Outrage at Disappearance of Mexican Students
November 21, 2014
While 43 students have gone missing in Mexico, millions fight for their return. Protests have broken out all over the nation in a response to the violent attack on a protest in the city of Iguala. Six died in the attack, and 43 have not been heard of since. The president’s inaction towards this disappearance has angered millions across Mexico, and has led to a nationwide sense of angry distrust towards the Mexican government and its possible passivity regarding drug cartels.
The students were protesting against the government’s recent tendency to place urban schools above rural ones and hire only inner city workers, when the Iguala mayor Jose Luis Abarca’s wife reportedly ordered the police to fire into the crowd, leaving six dead and 43 nowhere to be found. The state violence expressed here has led to the growing sense of distrust across the nation.
Numerous rumors and gang member confessions are spreading around the nation that the Iguala police transferred the students to gangs to be executed and burned to halt identification. However, this rumors remain unreliable as the DNA on the 28 bodies did not match with those of the student’s families.
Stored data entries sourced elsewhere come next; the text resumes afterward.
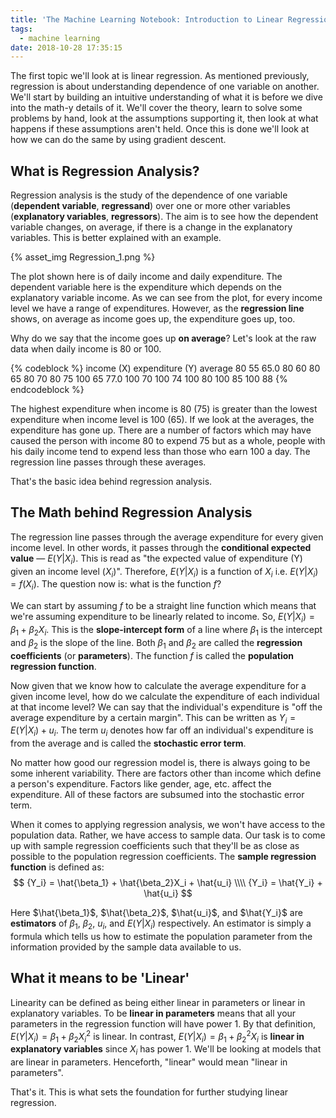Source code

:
 ```yaml
---
title: 'The Machine Learning Notebook: Introduction to Linear Regression'
tags:
  - machine learning
date: 2018-10-28 17:35:15
---
```



The first topic we'll look at is linear regression. As mentioned previously, regression is about understanding dependence of one variable on another. We'll start by building an intuitive understanding of what it is before we dive into the math-y details of it. We'll cover the theory, learn to solve some problems by hand, look at the assumptions supporting it, then look at what happens if these assumptions aren't held. Once this is done we'll look at how we can do the same by using gradient descent.  

## What is Regression Analysis?  

Regression analysis is the study of the dependence of one variable (**dependent variable**, **regressand**) over one or more other variables (**explanatory variables**, **regressors**). The aim is to see how the dependent variable changes, on average, if there is a change in the explanatory variables. This is better explained with an example.  

{% asset_img Regression_1.png %}  

The plot shown here is of daily income and daily expenditure. The dependent variable here is the expenditure which depends on the explanatory variable income. As we can see from the plot, for every income level we have a range of expenditures. However, as the **regression line** shows, on average as income goes up, the expenditure goes up, too.  

Why do we say that the income goes up **on average**? Let's look at the raw data when daily income is 80 or 100.  

{% codeblock %}
   income (X)  expenditure (Y)  average
           80               55     65.0
           80               60
           80               65
           80               70
           80               75
          100               65     77.0
          100               70
          100               74
          100               80
          100               85
          100               88
{% endcodeblock %} 

The highest expenditure when income is 80 (75) is greater than the lowest expenditure when income level is 100 (65). If we look at the averages, the expenditure has gone up. There are a number of factors which may have caused the person with income 80 to expend 75 but as a whole, people with his daily income tend to expend less than those who earn 100 a day. The regression line passes through these averages.  

That's the basic idea behind regression analysis.  

## The Math behind Regression Analysis  

The regression line passes through the average expenditure for every given income level. In other words, it passes through the **conditional expected value** — $E(Y|X_i)$. This is read as "the expected value of expenditure (Y) given an income level ($X_i$)". Therefore, $E(Y|X_i)$ is a function of $X_i$ i.e. $E(Y|X_i) = f(X_i)$. The question now is: what is the function $f$?  

We can start by assuming $f$ to be a straight line function which means that we're assuming expenditure to be linearly related to income. So, $E(Y|X_i) = \beta_1 + \beta_2X_i$. This is the **slope-intercept form** of a line where $\beta_1$ is the intercept and $\beta_2$ is the slope of the line. Both $\beta_1$ and $\beta_2$ are called the **regression coefficients** (or **parameters**). The function $f$ is called the **population regression function**.  

Now given that we know how to calculate the average expenditure for a given income level, how do we calculate the expenditure of each individual at that income level? We can say that the individual's expenditure is "off the average expenditure by a certain margin". This can be written as $Y_i = E(Y|X_i) + u_i$. The term $u_i$ denotes how far off an individual's expenditure is from the average and is called the **stochastic error term**.  

No matter how good our regression model is, there is always going to be some inherent variability. There are factors other than income which define a person's expenditure. Factors like gender, age, etc. affect the expenditure. All of these factors are subsumed into the stochastic error term.  

When it comes to applying regression analysis, we won't have access to the population data. Rather, we have access to sample data. Our task is to come up with sample regression coefficients such that they'll be as close as possible to the population regression coefficients. The **sample regression function** is defined as: 
$$
{Y_i} = \hat{\beta_1} + \hat{\beta_2}X_i + \hat{u_i} \\\\
{Y_i} = \hat{Y_i} + \hat{u_i}
$$  

Here $\hat{\beta_1}$, $\hat{\beta_2}$, $\hat{u_i}$, and $\hat{Y_i}$ are **estimators** of $\beta_1$, $\beta_2$, $u_i$, and $E(Y|X_i)$ respectively. An estimator is simply a formula which tells us how to estimate the population parameter from the information provided by the sample data available to us.  

## What it means to be 'Linear'  

Linearity can be defined as being either linear in parameters or linear in explanatory variables. To be **linear in parameters** means that all your parameters in the regression function will have power 1. By that definition, $E(Y|X_i) = \beta_1 + \beta_2X_i^2$ is linear. In contrast, $E(Y|X_i) = \beta_1 + \beta_2^2X_i$ is **linear in explanatory variables** since $X_i$ has power 1. We'll be looking at models that are linear in parameters. Henceforth, "linear" would mean "linear in parameters".


That's it. This is what sets the foundation for further studying linear regression.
President Enrique Pena Nieta claims to catch the perpetrators, but his own history of organized crime ties leads the Mexican public to believe otherwise.
Today, anger rises in Mexico. Some protests remain peaceful, like estimated 50,000 citizens that gathered in Mexico City on Sunday and the nationwide university strikes and mass graves. However, many people are more willing to use violence, such as the protestors who torched capital buildings in the cities of Chilpancingo and Iguala.
An immense protest is set to take place November 20th in Mexico City, New York City, and Los Angeles. People all over the globe demand the return of the kidnapped students, as many said in a recent Union Square, protest “Alive they were taken. Alive we want them back”. As the public continues to speak out against the Mexican government, the near future will decide who is louder: the oppressed or the oppressor.